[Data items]
*****
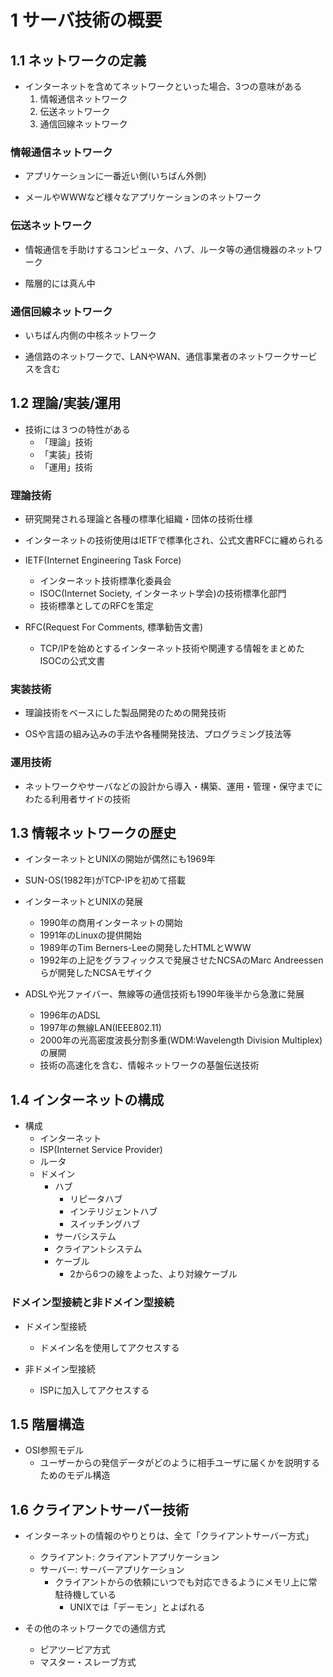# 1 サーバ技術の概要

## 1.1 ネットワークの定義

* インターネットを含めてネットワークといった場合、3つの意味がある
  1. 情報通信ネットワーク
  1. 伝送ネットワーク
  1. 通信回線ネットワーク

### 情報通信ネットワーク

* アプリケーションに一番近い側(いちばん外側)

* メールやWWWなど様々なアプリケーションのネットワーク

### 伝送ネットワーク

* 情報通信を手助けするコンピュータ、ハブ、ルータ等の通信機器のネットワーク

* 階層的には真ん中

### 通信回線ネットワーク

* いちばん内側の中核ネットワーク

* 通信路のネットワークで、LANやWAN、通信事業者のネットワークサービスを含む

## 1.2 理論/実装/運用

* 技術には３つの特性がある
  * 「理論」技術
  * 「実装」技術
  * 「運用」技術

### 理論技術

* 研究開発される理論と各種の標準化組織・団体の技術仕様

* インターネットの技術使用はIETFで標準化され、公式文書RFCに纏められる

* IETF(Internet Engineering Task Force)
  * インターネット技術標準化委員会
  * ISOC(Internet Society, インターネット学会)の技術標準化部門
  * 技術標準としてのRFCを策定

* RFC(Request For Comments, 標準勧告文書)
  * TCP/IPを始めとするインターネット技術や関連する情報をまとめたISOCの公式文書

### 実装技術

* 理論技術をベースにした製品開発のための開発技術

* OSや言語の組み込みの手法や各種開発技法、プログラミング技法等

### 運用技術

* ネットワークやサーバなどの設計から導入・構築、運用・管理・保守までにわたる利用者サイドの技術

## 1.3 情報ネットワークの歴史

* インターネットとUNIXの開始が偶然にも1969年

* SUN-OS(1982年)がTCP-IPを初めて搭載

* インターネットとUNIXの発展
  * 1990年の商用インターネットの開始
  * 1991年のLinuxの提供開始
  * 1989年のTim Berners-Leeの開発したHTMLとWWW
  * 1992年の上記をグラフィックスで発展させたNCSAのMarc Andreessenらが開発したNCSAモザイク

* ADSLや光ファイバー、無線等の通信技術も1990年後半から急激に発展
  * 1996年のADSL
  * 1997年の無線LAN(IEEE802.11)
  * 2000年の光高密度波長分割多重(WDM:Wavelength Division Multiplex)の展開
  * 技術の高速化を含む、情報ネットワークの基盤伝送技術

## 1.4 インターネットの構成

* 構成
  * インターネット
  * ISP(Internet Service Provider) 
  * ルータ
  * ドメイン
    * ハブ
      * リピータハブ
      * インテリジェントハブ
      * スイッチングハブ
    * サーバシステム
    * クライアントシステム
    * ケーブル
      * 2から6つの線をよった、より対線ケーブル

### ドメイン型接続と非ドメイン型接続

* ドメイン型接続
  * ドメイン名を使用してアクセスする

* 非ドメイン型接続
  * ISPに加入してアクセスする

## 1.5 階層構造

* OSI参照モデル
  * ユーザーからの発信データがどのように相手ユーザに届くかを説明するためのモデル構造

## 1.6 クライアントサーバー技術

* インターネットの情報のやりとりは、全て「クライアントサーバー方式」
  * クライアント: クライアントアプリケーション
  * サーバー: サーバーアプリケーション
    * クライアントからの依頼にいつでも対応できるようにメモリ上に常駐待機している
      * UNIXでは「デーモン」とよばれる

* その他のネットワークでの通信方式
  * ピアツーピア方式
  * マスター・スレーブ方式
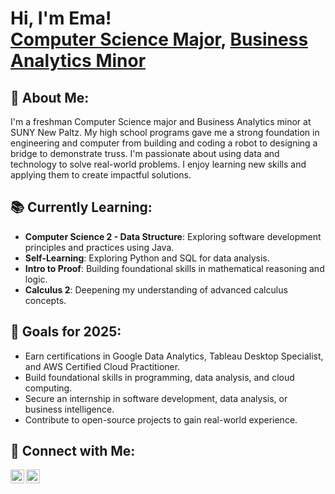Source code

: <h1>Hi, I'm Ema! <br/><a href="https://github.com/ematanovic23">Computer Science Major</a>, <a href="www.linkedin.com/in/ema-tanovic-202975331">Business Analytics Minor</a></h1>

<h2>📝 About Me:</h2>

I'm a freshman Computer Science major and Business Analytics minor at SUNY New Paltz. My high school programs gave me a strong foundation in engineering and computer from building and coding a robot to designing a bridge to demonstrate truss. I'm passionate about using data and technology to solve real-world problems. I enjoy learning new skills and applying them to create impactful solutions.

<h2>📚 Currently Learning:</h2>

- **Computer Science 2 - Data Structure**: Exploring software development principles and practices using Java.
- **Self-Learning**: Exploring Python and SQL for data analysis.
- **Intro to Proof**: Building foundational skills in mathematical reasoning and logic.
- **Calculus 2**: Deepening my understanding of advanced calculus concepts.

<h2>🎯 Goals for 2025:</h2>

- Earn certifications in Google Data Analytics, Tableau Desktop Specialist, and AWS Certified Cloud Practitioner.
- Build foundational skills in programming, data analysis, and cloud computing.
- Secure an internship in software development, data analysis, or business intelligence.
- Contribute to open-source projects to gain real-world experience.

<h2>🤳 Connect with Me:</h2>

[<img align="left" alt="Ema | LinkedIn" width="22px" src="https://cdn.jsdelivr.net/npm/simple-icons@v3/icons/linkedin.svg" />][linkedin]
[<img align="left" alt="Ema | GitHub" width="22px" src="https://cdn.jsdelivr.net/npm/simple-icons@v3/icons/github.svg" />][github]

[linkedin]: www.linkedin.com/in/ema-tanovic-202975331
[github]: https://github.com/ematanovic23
*****
§ **Task statement**: Reproduce each entry word for word and cut the images.

§ **Response area**:
# 1 サーバ技術の概要

## 1.1 ネットワークの定義

* インターネットを含めてネットワークといった場合、3つの意味がある
  1. 情報通信ネットワーク
  1. 伝送ネットワーク
  1. 通信回線ネットワーク

### 情報通信ネットワーク

* アプリケーションに一番近い側(いちばん外側)

* メールやWWWなど様々なアプリケーションのネットワーク

### 伝送ネットワーク

* 情報通信を手助けするコンピュータ、ハブ、ルータ等の通信機器のネットワーク

* 階層的には真ん中

### 通信回線ネットワーク

* いちばん内側の中核ネットワーク

* 通信路のネットワークで、LANやWAN、通信事業者のネットワークサービスを含む

## 1.2 理論/実装/運用

* 技術には３つの特性がある
  * 「理論」技術
  * 「実装」技術
  * 「運用」技術

### 理論技術

* 研究開発される理論と各種の標準化組織・団体の技術仕様

* インターネットの技術使用はIETFで標準化され、公式文書RFCに纏められる

* IETF(Internet Engineering Task Force)
  * インターネット技術標準化委員会
  * ISOC(Internet Society, インターネット学会)の技術標準化部門
  * 技術標準としてのRFCを策定

* RFC(Request For Comments, 標準勧告文書)
  * TCP/IPを始めとするインターネット技術や関連する情報をまとめたISOCの公式文書

### 実装技術

* 理論技術をベースにした製品開発のための開発技術

* OSや言語の組み込みの手法や各種開発技法、プログラミング技法等

### 運用技術

* ネットワークやサーバなどの設計から導入・構築、運用・管理・保守までにわたる利用者サイドの技術

## 1.3 情報ネットワークの歴史

* インターネットとUNIXの開始が偶然にも1969年

* SUN-OS(1982年)がTCP-IPを初めて搭載

* インターネットとUNIXの発展
  * 1990年の商用インターネットの開始
  * 1991年のLinuxの提供開始
  * 1989年のTim Berners-Leeの開発したHTMLとWWW
  * 1992年の上記をグラフィックスで発展させたNCSAのMarc Andreessenらが開発したNCSAモザイク

* ADSLや光ファイバー、無線等の通信技術も1990年後半から急激に発展
  * 1996年のADSL
  * 1997年の無線LAN(IEEE802.11)
  * 2000年の光高密度波長分割多重(WDM:Wavelength Division Multiplex)の展開
  * 技術の高速化を含む、情報ネットワークの基盤伝送技術

## 1.4 インターネットの構成

* 構成
  * インターネット
  * ISP(Internet Service Provider) 
  * ルータ
  * ドメイン
    * ハブ
      * リピータハブ
      * インテリジェントハブ
      * スイッチングハブ
    * サーバシステム
    * クライアントシステム
    * ケーブル
      * 2から6つの線をよった、より対線ケーブル

### ドメイン型接続と非ドメイン型接続

* ドメイン型接続
  * ドメイン名を使用してアクセスする

* 非ドメイン型接続
  * ISPに加入してアクセスする

## 1.5 階層構造

* OSI参照モデル
  * ユーザーからの発信データがどのように相手ユーザに届くかを説明するためのモデル構造

## 1.6 クライアントサーバー技術

* インターネットの情報のやりとりは、全て「クライアントサーバー方式」
  * クライアント: クライアントアプリケーション
  * サーバー: サーバーアプリケーション
    * クライアントからの依頼にいつでも対応できるようにメモリ上に常駐待機している
      * UNIXでは「デーモン」とよばれる

* その他のネットワークでの通信方式
  * ピアツーピア方式
  * マスター・スレーブ方式
Source code

: <h1>Hi, I'm Ema! <br/><a href="https://github.com/ematanovic23">Computer Science Major</a>, <a href="www.linkedin.com/in/ema-tanovic-202975331">Business Analytics Minor</a></h1>

<h2>📝 About Me:</h2>

I'm a freshman Computer Science major and Business Analytics minor at SUNY New Paltz. My high school programs gave me a strong foundation in engineering and computer from building and coding a robot to designing a bridge to demonstrate truss. I'm passionate about using data and technology to solve real-world problems. I enjoy learning new skills and applying them to create impactful solutions.

<h2>📚 Currently Learning:</h2>

- **Computer Science 2 - Data Structure**: Exploring software development principles and practices using Java.
- **Self-Learning**: Exploring Python and SQL for data analysis.
- **Intro to Proof**: Building foundational skills in mathematical reasoning and logic.
- **Calculus 2**: Deepening my understanding of advanced calculus concepts.

<h2>🎯 Goals for 2025:</h2>

- Earn certifications in Google Data Analytics, Tableau Desktop Specialist, and AWS Certified Cloud Practitioner.
- Build foundational skills in programming, data analysis, and cloud computing.
- Secure an internship in software development, data analysis, or business intelligence.
- Contribute to open-source projects to gain real-world experience.

<h2>🤳 Connect with Me:</h2>

[<img align="left" alt="Ema | LinkedIn" width="22px" src="https://cdn.jsdelivr.net/npm/simple-icons@v3/icons/linkedin.svg" />][linkedin]
[<img align="left" alt="Ema | GitHub" width="22px" src="https://cdn.jsdelivr.net/npm/simple-icons@v3/icons/github.svg" />][github]

[linkedin]: www.linkedin.com/in/ema-tanovic-202975331
[github]: https://github.com/ematanovic23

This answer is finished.